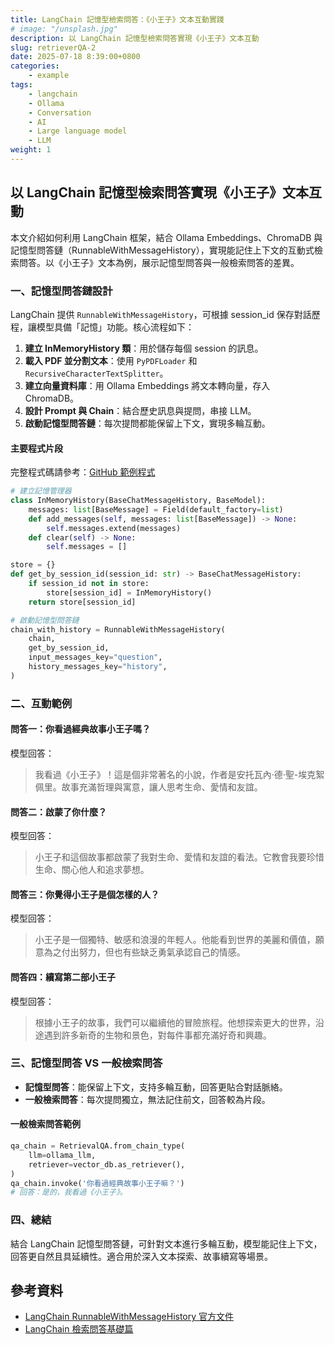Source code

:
 ```yaml
---
title: LangChain 記憶型檢索問答：《小王子》文本互動實踐
# image: "/unsplash.jpg"
description: 以 LangChain 記憶型檢索問答實現《小王子》文本互動
slug: retrieverQA-2
date: 2025-07-18 8:39:00+0800
categories:
    - example
tags:
    - langchain
    - Ollama
    - Conversation
    - AI
    - Large language model
    - LLM
weight: 1 
---
```


## 以 LangChain 記憶型檢索問答實現《小王子》文本互動

本文介紹如何利用 LangChain 框架，結合 Ollama Embeddings、ChromaDB 與記憶型問答鏈（RunnableWithMessageHistory），實現能記住上下文的互動式檢索問答。以《小王子》文本為例，展示記憶型問答與一般檢索問答的差異。

### 一、記憶型問答鏈設計

LangChain 提供 `RunnableWithMessageHistory`，可根據 session_id 保存對話歷程，讓模型具備「記憶」功能。核心流程如下：

1. **建立 InMemoryHistory 類**：用於儲存每個 session 的訊息。
2. **載入 PDF 並分割文本**：使用 `PyPDFLoader` 和 `RecursiveCharacterTextSplitter`。
3. **建立向量資料庫**：用 Ollama Embeddings 將文本轉向量，存入 ChromaDB。
4. **設計 Prompt 與 Chain**：結合歷史訊息與提問，串接 LLM。
5. **啟動記憶型問答鏈**：每次提問都能保留上下文，實現多輪互動。


<!-- ### 所需依賴套件

請確保安裝以下 Python 套件：

```bash
pip install langchain langchain_chroma pypdf ollama
```

- `langchain`：核心框架，實現記憶型問答鏈與檢索功能。
- `langchain_chroma`：向量資料庫，用於儲存文本向量。
- `pypdf`：PDF 解析工具，載入文本內容。
- `ollama`：本地 LLM 與 Embeddings 支援。 -->

#### 主要程式片段

完整程式碼請參考：[GitHub 範例程式](https://github.com/Dandelionlibra/Dandelionlibra.github.io/blob/main/content/post/langchain/example/LangChain_memory_ask_via_pdf.ipynb)

```python
# 建立記憶管理器
class InMemoryHistory(BaseChatMessageHistory, BaseModel):
    messages: list[BaseMessage] = Field(default_factory=list)
    def add_messages(self, messages: list[BaseMessage]) -> None:
        self.messages.extend(messages)
    def clear(self) -> None:
        self.messages = []

store = {}
def get_by_session_id(session_id: str) -> BaseChatMessageHistory:
    if session_id not in store:
        store[session_id] = InMemoryHistory()
    return store[session_id]

# 啟動記憶型問答鏈
chain_with_history = RunnableWithMessageHistory(
    chain,
    get_by_session_id,
    input_messages_key="question",
    history_messages_key="history",
)
```

### 二、互動範例

#### 問答一：你看過經典故事小王子嗎？
模型回答：
> 我看過《小王子》！這是個非常著名的小說，作者是安托瓦內·德·聖-埃克絮佩里。故事充滿哲理與寓意，讓人思考生命、愛情和友誼。

#### 問答二：啟蒙了你什麼？
模型回答：
> 小王子和這個故事都啟蒙了我對生命、愛情和友誼的看法。它教會我要珍惜生命、關心他人和追求夢想。

#### 問答三：你覺得小王子是個怎樣的人？
模型回答：
> 小王子是一個獨特、敏感和浪漫的年輕人。他能看到世界的美麗和價值，願意為之付出努力，但也有些缺乏勇氣承認自己的情感。

#### 問答四：續寫第二部小王子
模型回答：
> 根據小王子的故事，我們可以繼續他的冒險旅程。他想探索更大的世界，沿途遇到許多新奇的生物和景色，對每件事都充滿好奇和興趣。

### 三、記憶型問答 VS 一般檢索問答

- **記憶型問答**：能保留上下文，支持多輪互動，回答更貼合對話脈絡。
- **一般檢索問答**：每次提問獨立，無法記住前文，回答較為片段。

#### 一般檢索問答範例

```python
qa_chain = RetrievalQA.from_chain_type(
    llm=ollama_llm,
    retriever=vector_db.as_retriever(),
)
qa_chain.invoke('你看過經典故事小王子嘛？')
# 回答：是的，我看過《小王子》。
```

### 四、總結

結合 LangChain 記憶型問答鏈，可針對文本進行多輪互動，模型能記住上下文，回答更自然且具延續性。適合用於深入文本探索、故事續寫等場景。

## 參考資料
- [LangChain RunnableWithMessageHistory 官方文件](https://python.langchain.com/api_reference/core/runnables/langchain_core.runnables.history.RunnableWithMessageHistory.html)
- [LangChain 檢索問答基礎篇](https://dandelionlibra.github.io/post/langchain/retrieverqa-1/)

☆ ☆ ☆ ☆

Only the lines that hold the word "https" are wanted; each should be pulled from the records.

完整程式碼請參考：[GitHub 範例程式](https://github.com/Dandelionlibra/Dandelionlibra.github.io/blob/main/content/post/langchain/example/LangChain_memory_ask_via_pdf.ipynb)
- [LangChain RunnableWithMessageHistory 官方文件](https://python.langchain.com/api_reference/core/runnables/langchain_core.runnables.history.RunnableWithMessageHistory.html)
- [LangChain 檢索問答基礎篇](https://dandelionlibra.github.io/post/langchain/retrieverqa-1/)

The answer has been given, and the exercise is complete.